Monday, May 19, 2014
wholefood step-by-step: #19 (herb &) spice up your life
Cinnamon, tumeric, ginger, paprika, nutmeg, chilli what a bland old world it would be without you. But more than just your flavours it is your aromas and medicinal qualities that you bring to our kitchens and cooking that I am thankful for.
It is easy to fall into a habit of using the same flavours in our cooking, flavours that we grew up with, that we know go together and are confident will make a dish sing.
I was inspired to write this post to encourage you to step outside your herb and spice comfort zone and seek out flavours you haven't tried, do some research, find recipes that perhaps use your favorite everyday spices in ways that you wouldn't have thought to. Or skip the recipe and create your own.
For me, it is this creative, unexpected use of flavours that sets good food apart from memorable meals. Like Robin's spaghetti bolognaise with star anise, or any of Rachel's recipes in the Hungry Girls cookbooks. Pete Evans recipes too make great use of many flavours taking simple meatballs or a plain piece of fish to something memorable without any fancy cooking techniques, rather it is the combination of flavours that set the recipes apart.

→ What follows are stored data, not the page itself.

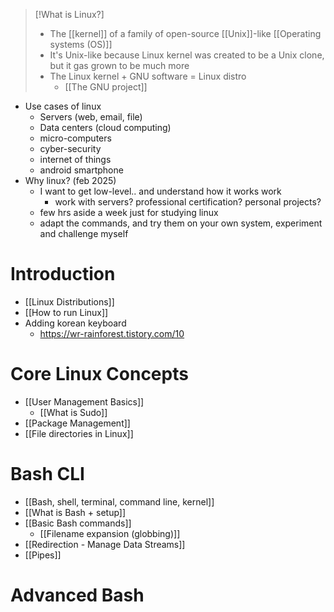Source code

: > [!What is Linux?] 
> - The [[kernel]] of a family of open-source [[Unix]]-like [[Operating systems (OS)]]
> - It's Unix-like because Linux kernel was created to be a Unix clone, but it gas grown to be much more
> - The Linux kernel + GNU software = Linux distro
> 	- [[The GNU project]]
- Use cases of linux
	- Servers (web, email, file)
	- Data centers (cloud computing)
	- micro-computers
	- cyber-security
	- internet of things 
	- android smartphone
- Why linux? (feb 2025)
	- I want to get low-level.. and understand how it works work
		- work with servers? professional certification? personal projects?
	- few hrs aside a week just for studying linux
	- adapt the commands, and try them on your own system, experiment and challenge myself
# Introduction
- [[Linux Distributions]]
- [[How to run Linux]]
- Adding korean keyboard
	- https://wr-rainforest.tistory.com/10
# Core Linux Concepts
- [[User Management Basics]]
	- [[What is Sudo]]
- [[Package Management]]
- [[File directories in Linux]]
# Bash CLI
- [[Bash, shell, terminal, command line, kernel]]
- [[What is Bash + setup]]
- [[Basic Bash commands]]
	- [[Filename expansion (globbing)]]
- [[Redirection - Manage Data Streams]]
- [[Pipes]]
# Advanced Bash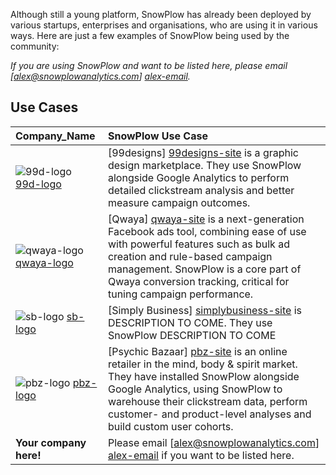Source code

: Although still a young platform, SnowPlow has already been deployed by various startups, enterprises and organisations, who are using it in various ways. Here are just a few examples of SnowPlow being used by the community:

_If you are using SnowPlow and want to be listed here, please email [alex@snowplowanalytics.com] [alex-email]._

## Use Cases

| **Company_Name**           | **SnowPlow Use Case**                                                                               |
|:---------------------------|:-------------------------------------------------------------------------------------------|
| ![99d-logo] [99d-logo]     | [99designs] [99designs-site] is a graphic design marketplace. They use SnowPlow alongside Google Analytics to perform detailed clickstream analysis and better measure campaign outcomes. |
| ![qwaya-logo] [qwaya-logo] | [Qwaya] [qwaya-site] is a next-generation Facebook ads tool, combining ease of use with powerful features such as bulk ad creation and rule-based campaign management. SnowPlow is a core part of Qwaya conversion tracking, critical for tuning campaign performance. |
| ![sb-logo] [sb-logo]       | [Simply Business] [simplybusiness-site] is DESCRIPTION TO COME. They use SnowPlow DESCRIPTION TO COME |
| ![pbz-logo] [pbz-logo]     | [Psychic Bazaar] [pbz-site] is an online retailer in the mind, body & spirit market. They have installed SnowPlow alongside Google Analytics, using SnowPlow to warehouse their clickstream data, perform customer- and product-level analyses and build custom user cohorts. |
| **Your company here!**     | Please email [alex@snowplowanalytics.com] [alex-email] if you want to be listed here.       |

[alex-email]: mailto:alex@snowplowanalytics.com
[99d-logo]: /snowplow/snowplow/wiki/project-and-community/images/99designs_logo.png
[99designs-site]: http://99designs.com/
[qwaya-logo]: /snowplow/snowplow/wiki/project-and-community/images/qwaya_logo.png
[qwaya-site]: http://www.qwaya.com/
[sb-logo]: /snowplow/snowplow/wiki/project-and-community/images/simplybusiness_logo.gif
[simplybusiness-site]: http://www.simplybusiness.co.uk/
[pbz-logo]: /snowplow/snowplow/wiki/project-and-community/images/pbz_logo.png
[pbz-site]: http://www.psychicbazaar.com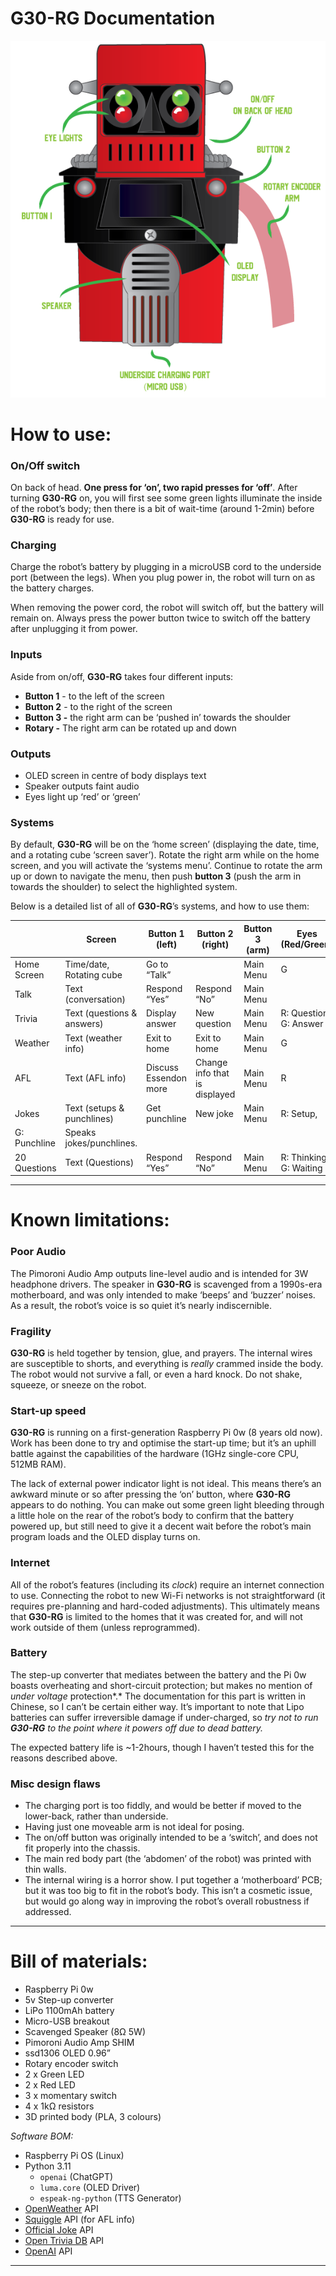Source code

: # G30-RG Documentation

![Diagram](docs/robotdia.png)

# How to use:

### On/Off switch

On back of head. **One press for ‘on’, two rapid presses for ‘off’**. After turning **G30-RG** on, you will first see some green lights illuminate the inside of the robot’s body; then there is a bit of wait-time (around 1-2min) before **G30-RG** is ready for use.

### Charging

Charge the robot’s battery by plugging in a microUSB cord to the underside port (between the legs). When you plug power in, the robot will turn on as the battery charges.

When removing the power cord, the robot will switch off, but the battery will remain on. Always press the power button twice to switch off the battery after unplugging it from power.

### Inputs

Aside from on/off, **G30-RG** takes four different inputs:

- **Button 1** - to the left of the screen
- **Button 2** - to the right of the screen
- **Button 3 -** the right arm can be ‘pushed in’ towards the shoulder
- **Rotary -** The right arm can be rotated up and down

### Outputs

- OLED screen in centre of body displays text
- Speaker outputs faint audio
- Eyes light up ‘red’ or ‘green’

### Systems

By default, **G30-RG** will be on the ‘home screen’ (displaying the date, time, and a rotating cube ‘screen saver’). Rotate the right arm while on the home screen, and you will activate the ‘systems menu’. Continue to rotate the arm up or down to navigate the menu, then push **button 3** (push the arm in towards the shoulder) to select the highlighted system.

Below is a detailed list of all of **G30-RG**’s systems, and how to use them:

|  | Screen | Button 1 (left) | Button 2 (right) | Button 3 (arm) | Eyes (Red/Green) | Speaker |
| --- | --- | --- | --- | --- | --- | --- |
| Home Screen | Time/date, Rotating cube | Go to “Talk” |  | Main Menu | G | - |
| Talk | Text (conversation) | Respond “Yes” | Respond “No” | Main Menu |  | Speaks conversation. |
| Trivia | Text (questions & answers) | Display answer | New question | Main Menu | R: Question, G: Answer | Reads question/answer. |
| Weather | Text (weather info) | Exit to home | Exit to home | Main Menu | G | Speaks weather |
| AFL | Text (AFL info) | Discuss Essendon more | Change info that is displayed | Main Menu | R | Comments on Essendon’s AFL performance. |
| Jokes | Text (setups & punchlines) | Get punchline | New joke | Main Menu | R: Setup,
G: Punchline | Speaks jokes/punchlines. |
| 20 Questions | Text (Questions) | Respond “Yes” | Respond “No” | Main Menu | R: Thinking, G: Waiting |  |

---

# Known limitations:

### Poor Audio

The Pimoroni Audio Amp outputs line-level audio and is intended for 3W headphone drivers. The speaker in **G30-RG** is scavenged from a 1990s-era motherboard, and was only intended to make ‘beeps’ and ‘buzzer’ noises. As a result, the robot’s voice is so quiet it’s nearly indiscernible.

### Fragility

**G30-RG** is held together by tension, glue, and prayers. The internal wires are susceptible to shorts, and everything is *really* crammed inside the body. The robot would not survive a fall, or even a hard knock. Do not shake, squeeze, or sneeze on the robot.

### Start-up speed

**G30-RG** is running on a first-generation Raspberry Pi 0w (8 years old now). Work has been done to try and optimise the start-up time; but it’s an uphill battle against the capabilities of the hardware (1GHz single-core CPU, 512MB RAM).

The lack of external power indicator light is not ideal. This means there’s an awkward minute or so after pressing the ‘on’ button, where **G30-RG** appears to do nothing. You can make out some green light bleeding through a little hole on the rear of the robot’s body to confirm that the battery powered up, but still need to give it a decent wait before the robot’s main program loads and the OLED display turns on.

### Internet

All of the robot’s features (including its *clock*) require an internet connection to use. Connecting the robot to new Wi-Fi networks is not straightforward (it requires pre-planning and hard-coded adjustments). This ultimately means that **G30-RG** is limited to the homes that it was created for, and will not work outside of them (unless reprogrammed).

### Battery

The step-up converter that mediates between the battery and the Pi 0w boasts overheating and short-circuit protection; but makes no mention of *under voltage* protection*.* The documentation for this part is written in Chinese, so I can’t be certain either way. It’s important to note that Lipo batteries can suffer irreversible damage if under-charged, so *try not to run **G30-RG** to the point where it powers off due to dead battery.*

The expected battery life is ~1-2hours, though I haven’t tested this for the reasons described above.

### Misc design flaws

- The charging port is too fiddly, and would be better if moved to the lower-back, rather than underside.
- Having just one moveable arm is not ideal for posing.
- The on/off button was originally intended to be a ‘switch’, and does not fit properly into the chassis.
- The main red body part (the ‘abdomen’ of the robot) was printed with thin walls.
- The internal wiring is a horror show. I put together a ‘motherboard’ PCB; but it was too big to fit in the robot’s body. This isn’t a cosmetic issue, but would go along way in improving the robot’s overall robustness if addressed.

---

# Bill of materials:

- Raspberry Pi 0w
- 5v Step-up converter
- LiPo 1100mAh battery
- Micro-USB breakout
- Scavenged Speaker (8Ω 5W)
- Pimoroni Audio Amp SHIM
- ssd1306 OLED 0.96”
- Rotary encoder switch
- 2 x Green LED
- 2 x Red LED
- 3 x momentary switch
- 4 x 1kΩ resistors
- 3D printed body (PLA, 3 colours)

*Software BOM:*

- Raspberry Pi OS (Linux)
- Python 3.11
    - `openai` (ChatGPT)
    - `luma.core` (OLED Driver)
    - `espeak-ng-python` (TTS Generator)
- [OpenWeather](https://openweathermap.org/api) API
- [Squiggle](https://api.squiggle.com.au/) API (for AFL info)
- [Official Joke](https://official-joke-api.appspot.com/) API
- [Open Trivia DB](https://opentdb.com/api_config.php) API
- [OpenAI](https://platform.openai.com/) API

---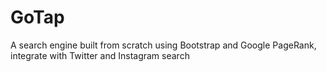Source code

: # GoTap
A search engine built from scratch using Bootstrap and Google PageRank, integrate with Twitter and Instagram search
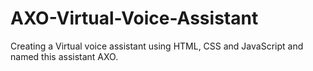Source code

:# AXO-Virtual-Voice-Assistant
Creating a Virtual voice assistant using HTML, CSS and JavaScript and named this assistant AXO.
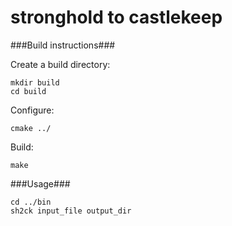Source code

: stronghold to castlekeep
=======================

###Build instructions###

Create a build directory:
  
    mkdir build  
    cd build  

Configure:  

    cmake ../  

Build:  

    make 

###Usage###

    cd ../bin
    sh2ck input_file output_dir
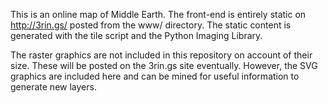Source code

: 
This is an online map of Middle Earth.  The front-end is entirely static on
http://3rin.gs/ posted from the www/ directory.  The static content is
generated with the tile script and the Python Imaging Library.

The raster graphics are not included in this repository on account of their
size.  These will be posted on the 3rin.gs site eventually.  However, the
SVG graphics are included here and can be mined for useful information to
generate new layers.

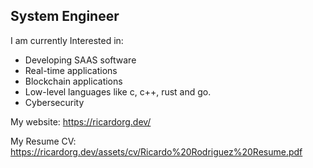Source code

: ## System Engineer

I am currently Interested in:
- Developing SAAS software
- Real-time applications
- Blockchain applications
- Low-level languages like c, c++, rust and go.
- Cybersecurity

My website: https://ricardorg.dev/

My Resume CV: https://ricardorg.dev/assets/cv/Ricardo%20Rodriguez%20Resume.pdf
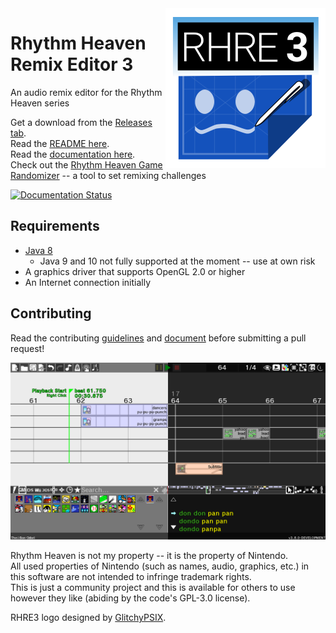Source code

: <img align="right" src="core/assets/images/icon/256.png" height="256" width="256">

# Rhythm Heaven Remix Editor 3
An audio remix editor for the Rhythm Heaven series

Get a download from the [Releases tab](https://github.com/chrislo27/RhythmHeavenRemixEditor/releases).<br>
Read the [README here](http://rhre.readthedocs.io/en/latest/README/).<br>
Read the [documentation here](http://rhre.readthedocs.io/en/latest/).<br>
Check out the [Rhythm Heaven Game Randomizer](https://github.com/chrislo27/RHGR) -- a tool to set remixing challenges<br>

[![Documentation Status](https://readthedocs.org/projects/rhre/badge/?version=latest)](http://rhre.readthedocs.io/en/latest/?badge=latest)

## Requirements
* [Java 8](https://java.com/en/download/)
  * Java 9 and 10 not fully supported at the moment -- use at own risk
* A graphics driver that supports OpenGL 2.0 or higher
* An Internet connection initially

## Contributing
Read the contributing [guidelines](https://github.com/chrislo27/RhythmHeavenRemixEditor/wiki/Guidelines-and-Syntactical-Requirements) and [document](https://github.com/chrislo27/RhythmHeavenRemixEditor/blob/dev/.github/CONTRIBUTING.md) before submitting a pull request!

![Palettes screenshot](.github/rhre3palettes.png)

Rhythm Heaven is not my property -- it is the property of Nintendo.<br>
All used properties of Nintendo (such as names, audio, graphics, etc.) in this software are not intended to infringe trademark rights.<br>
This is just a community project and this is available for others to use
however they like (abiding by the code's GPL-3.0 license).

RHRE3 logo designed by [GlitchyPSIX](https://www.youtube.com/user/supermarioglitchy33/).
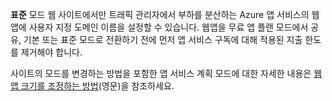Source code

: **표준** 모드 웹 사이트에서만 트래픽 관리자에서 부하를 분산하는 Azure 앱 서비스의 웹앱에 사용자 지정 도메인 이름을 설정할 수 있습니다. 웹앱을 무료 앱 플랜 모드에서 공유, 기본 또는 표준 모드로 전환하기 전에 먼저 앱 서비스 구독에 대해 적용된 지출 한도를 제거해야 합니다.

사이트의 모드를 변경하는 방법을 포함한 앱 서비스 계획 모드에 대한 자세한 내용은 [웹앱 크기를 조정하는 방법](../article/app-service-web/web-sites-scale.md)(영문)을 참조하세요.

<!---HONumber=Oct15_HO3-->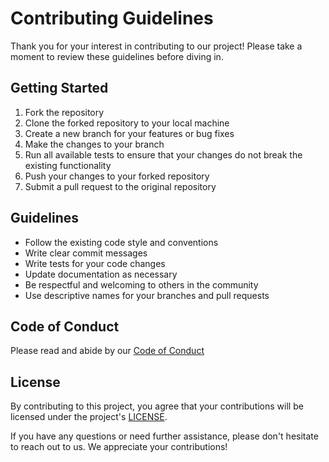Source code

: # Contributing Guidelines

Thank you for your interest in contributing to our project! Please take a moment to review these guidelines before diving in.

## Getting Started

1. Fork the repository
2. Clone the forked repository to your local machine
3. Create a new branch for your features or bug fixes
4. Make the changes to your branch
5. Run all available tests to ensure that your changes do not break the existing functionality
6. Push your changes to your forked repository
7. Submit a pull request to the original repository

## Guidelines

- Follow the existing code style and conventions
- Write clear commit messages
- Write tests for your code changes
- Update documentation as necessary
- Be respectful and welcoming to others in the community
- Use descriptive names for your branches and pull requests

## Code of Conduct

Please read and abide by our [Code of Conduct](CODE_OF_CONDUCT.md)

## License

By contributing to this project, you agree that your contributions will be licensed under the project's [LICENSE](LICENSE.txt).

If you have any questions or need further assistance, please don't hesitate to reach out to us. We appreciate your contributions!
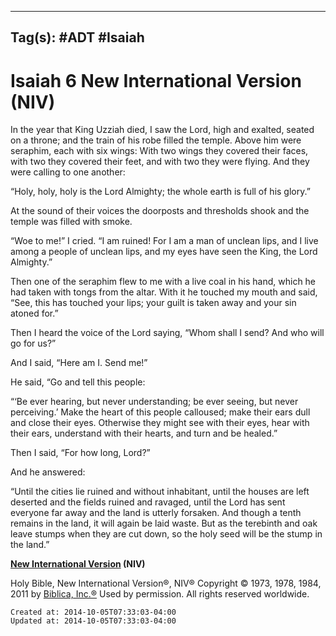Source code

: 
---
Tag(s): #ADT #Isaiah
---

# Isaiah 6 New International Version (NIV)

In the year that King Uzziah died, I saw the Lord, high and exalted, seated on a throne; and the train of his robe filled the temple. Above him were seraphim, each with six wings: With two wings they covered their faces, with two they covered their feet, and with two they were flying. And they were calling to one another:

“Holy, holy, holy is the Lord Almighty;
 the whole earth is full of his glory.”

At the sound of their voices the doorposts and thresholds shook and the temple was filled with smoke.

“Woe to me!” I cried. “I am ruined! For I am a man of unclean lips, and I live among a people of unclean lips, and my eyes have seen the King, the Lord Almighty.”

Then one of the seraphim flew to me with a live coal in his hand, which he had taken with tongs from the altar. With it he touched my mouth and said, “See, this has touched your lips; your guilt is taken away and your sin atoned for.”

Then I heard the voice of the Lord saying, “Whom shall I send? And who will go for us?”

And I said, “Here am I. Send me!”

He said, “Go and tell this people:

“‘Be ever hearing, but never understanding;
 be ever seeing, but never perceiving.’
Make the heart of this people calloused;
 make their ears dull
 and close their eyes.
Otherwise they might see with their eyes,
 hear with their ears,
 understand with their hearts,
and turn and be healed.”

Then I said, “For how long, Lord?”

And he answered:

“Until the cities lie ruined
 and without inhabitant,
until the houses are left deserted
 and the fields ruined and ravaged,
until the Lord has sent everyone far away
 and the land is utterly forsaken.
And though a tenth remains in the land,
 it will again be laid waste.
But as the terebinth and oak
 leave stumps when they are cut down,
 so the holy seed will be the stump in the land.”

**[New International Version](https://www.biblegateway.com/versions/New-International-Version-NIV-Bible/) (NIV)**

Holy Bible, New International Version®, NIV® Copyright © 1973, 1978, 1984, 2011 by [Biblica, Inc.®](http://www.biblica.com/) Used by permission. All rights reserved worldwide.

    Created at: 2014-10-05T07:33:03-04:00
    Updated at: 2014-10-05T07:33:03-04:00

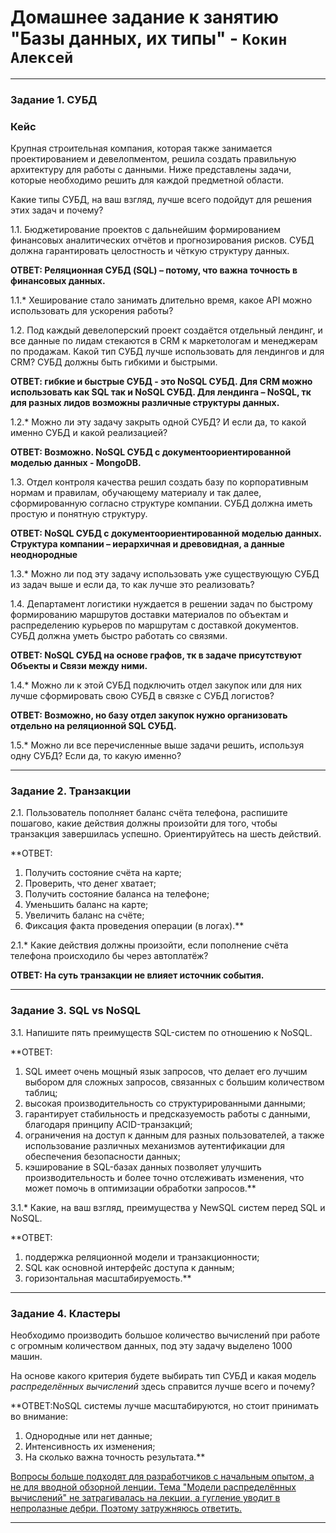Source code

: # Домашнее задание к занятию "Базы данных, их типы" - `Кокин Алексей`

---

### Задание 1. СУБД

### Кейс
Крупная строительная компания, которая также занимается проектированием и девелопментом, решила создать 
правильную архитектуру для работы с данными. Ниже представлены задачи, которые необходимо решить для
каждой предметной области. 

Какие типы СУБД, на ваш взгляд, лучше всего подойдут для решения этих задач и почему? 
 
1.1. Бюджетирование проектов с дальнейшим формированием финансовых аналитических отчётов и прогнозирования рисков.
СУБД должна гарантировать целостность и чёткую структуру данных.

**ОТВЕТ: Реляционная СУБД (SQL) – потому, что важна точность в финансовых данных.**

1.1.* Хеширование стало занимать длительно время, какое API можно использовать для ускорения работы? 

1.2. Под каждый девелоперский проект создаётся отдельный лендинг, и все данные по лидам стекаются в CRM к 
маркетологам и менеджерам по продажам. Какой тип СУБД лучше использовать для лендингов и для CRM? 
СУБД должны быть гибкими и быстрыми.

**ОТВЕТ: гибкие и быстрые СУБД - это NoSQL СУБД. Для CRM можно использовать как SQL так и NoSQL СУБД.
Для лендинга – NoSQL, тк для разных лидов возможны различные структуры данных.**

1.2.* Можно ли эту задачу закрыть одной СУБД? И если да, то какой именно СУБД и какой реализацией?

**ОТВЕТ: Возможно. NoSQL СУБД с документоориентированной моделью данных - MongoDB.**

1.3. Отдел контроля качества решил создать базу по корпоративным нормам и правилам, обучающему материалу 
и так далее, сформированную согласно структуре компании. СУБД должна иметь простую и понятную структуру.

**ОТВЕТ: NoSQL СУБД с документоориентированной моделью данных. Структура компании – иерархичная и древовидная, а данные неоднородные**

1.3.* Можно ли под эту задачу использовать уже существующую СУБД из задач выше и если да, то как лучше это 
реализовать?

1.4. Департамент логистики нуждается в решении задач по быстрому формированию маршрутов доставки материалов 
по объектам и распределению курьеров по маршрутам с доставкой документов. СУБД должна уметь быстро работать
со связями.

**ОТВЕТ: NoSQL СУБД на основе графов, тк в задаче присутствуют Объекты и Связи между ними.**

1.4.* Можно ли к этой СУБД подключить отдел закупок или для них лучше сформировать свою СУБД в связке с СУБД 
логистов?

**ОТВЕТ: Возможно, но базу отдел закупок нужно организовать отдельно на реляционной SQL СУБД.**

1.5.* Можно ли все перечисленные выше задачи решить, используя одну СУБД? Если да, то какую именно?

---

### Задание 2. Транзакции

2.1. Пользователь пополняет баланс счёта телефона, распишите пошагово, какие действия должны произойти для того, чтобы 
транзакция завершилась успешно. Ориентируйтесь на шесть действий.

**ОТВЕТ:  
1. Получить состояние счёта на карте;
2. Проверить, что денег хватает;
3. Получить состояние баланса на телефоне;
4. Уменьшить баланс на карте;
5. Увеличить баланс на счёте;
6. Фиксация факта проведения операции (в логах).**

2.1.* Какие действия должны произойти, если пополнение счёта телефона происходило бы через автоплатёж?

**ОТВЕТ: На суть транзакции не влияет источник события.**

---

### Задание 3. SQL vs NoSQL

3.1. Напишите пять преимуществ SQL-систем по отношению к NoSQL. 

**ОТВЕТ:
1. SQL имеет очень мощный язык запросов, что делает его лучшим выбором для сложных запросов, связанных с большим количеством таблиц;
2. высокая производительность со структурированными данными;
3. гарантирует стабильность и предсказуемость работы с данными, благодаря принципу ACID-транзакций;
4. ограничения на доступ к данным для разных пользователей, а также использование различных механизмов аутентификации для обеспечения безопасности данных;
5. кэширование в SQL-базах данных позволяет улучшить производительность и более точно отслеживать изменения, что может помочь в оптимизации обработки запросов.**

3.1.* Какие, на ваш взгляд, преимущества у NewSQL систем перед SQL и NoSQL.

**ОТВЕТ:
1. поддержка реляционной модели и транзакционности;
2. SQL как основной интерфейс доступа к данным;
3. горизонтальная масштабируемость.**

---

### Задание 4. Кластеры

Необходимо производить большое количество вычислений при работе с огромным количеством данных, под эту задачу 
выделено 1000 машин. 

На основе какого критерия будете выбирать тип СУБД и какая модель *распределённых вычислений* 
здесь справится лучше всего и почему?

**ОТВЕТ:NoSQL системы лучше масштабируются, но стоит принимать во внимание:
1. Однородные или нет данные;
2. Интенсивность их изменения;
3. На сколько важна точность результата.**

<ins>Вопросы больше подходят для разработчиков с начальным опытом, а не для вводной обзорной ленции. Тема 
"Модели распределённых вычислений" не затрагивалась на лекции, а гугление уводит в непролазные дебри. Поэтому затружняюсь ответить.</ins>

---

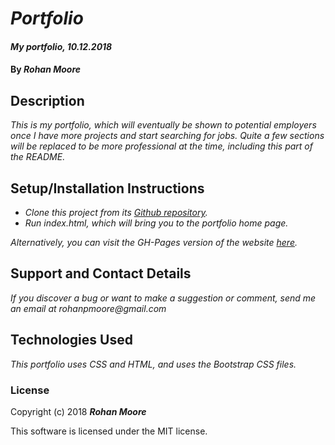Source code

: # _Portfolio_

#### _My portfolio, 10.12.2018_

#### By **_Rohan Moore_**

## Description

_This is my portfolio, which will eventually be shown to potential employers once I have more projects and start searching for jobs.  Quite a few sections will be replaced to be more professional at the time, including this part of the README._

## Setup/Installation Instructions

* _Clone this project from its [Github repository](https://github.com/rohanpmoore/portfolio)._
* _Run index.html, which will bring you to the portfolio home page._

_Alternatively, you can visit the GH-Pages version of the website [here](https://rohanpmoore.github.io/portfolio/)._

## Support and Contact Details

_If you discover a bug or want to make a suggestion or comment, send me an email at rohanpmoore@gmail.com_

## Technologies Used

_This portfolio uses CSS and HTML, and uses the Bootstrap CSS files._

### License

Copyright (c) 2018 **_Rohan Moore_**

This software is licensed under the MIT license.
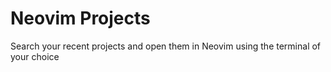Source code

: # Neovim Projects

Search your recent projects and open them in Neovim using the terminal of your choice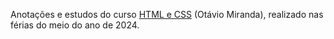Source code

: Anotações e estudos do curso [HTML e CSS](https://www.youtube.com/playlist?list=PLbIBj8vQhvm00J3f3rD33tRuNLem8EgEA "link do curso") (Otávio Miranda), realizado nas férias do meio do ano de 2024.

If you need to dust the cobwebs off your dried herb and spice rack and restock it, I recommend Gourmet Organic Herbs I buy them at my local health foodstore but you can buy them online here. Whether you buy organic, or non-organic from the supermarket, the main thing is that you have them on hand and they are not out of date.
And if you are reading this thinking, there is no way my kids will eat coriander, cumin, tumeric and so on I say to you, give them a go you will be surprised! Part of what needs to happen in the food culture we create for our children is to develop their tastes for things outside of sugar and salt and the way to do this is to cook with a wider variety of fruits, vegetables, herbs and spices. These foods are nature's medicine and if we stay with thoughts of what they won't eat then that will be the reality. We must put aside our own stumbling blocks to what our children will eat and just cook, cook with love and flavour and keep presenting real, flavoursome food over and over and over again and they will eat it I promise! And more than that, in time they will love it.
The weather is cooling here in Australia so it is a good time to cook with warming spices such as chilli, ginger, cloves and cinnamon. Give my dahl recipe a go. Or enjoy a warming cup of chai.
How is your spice rack looking? What are your favorites?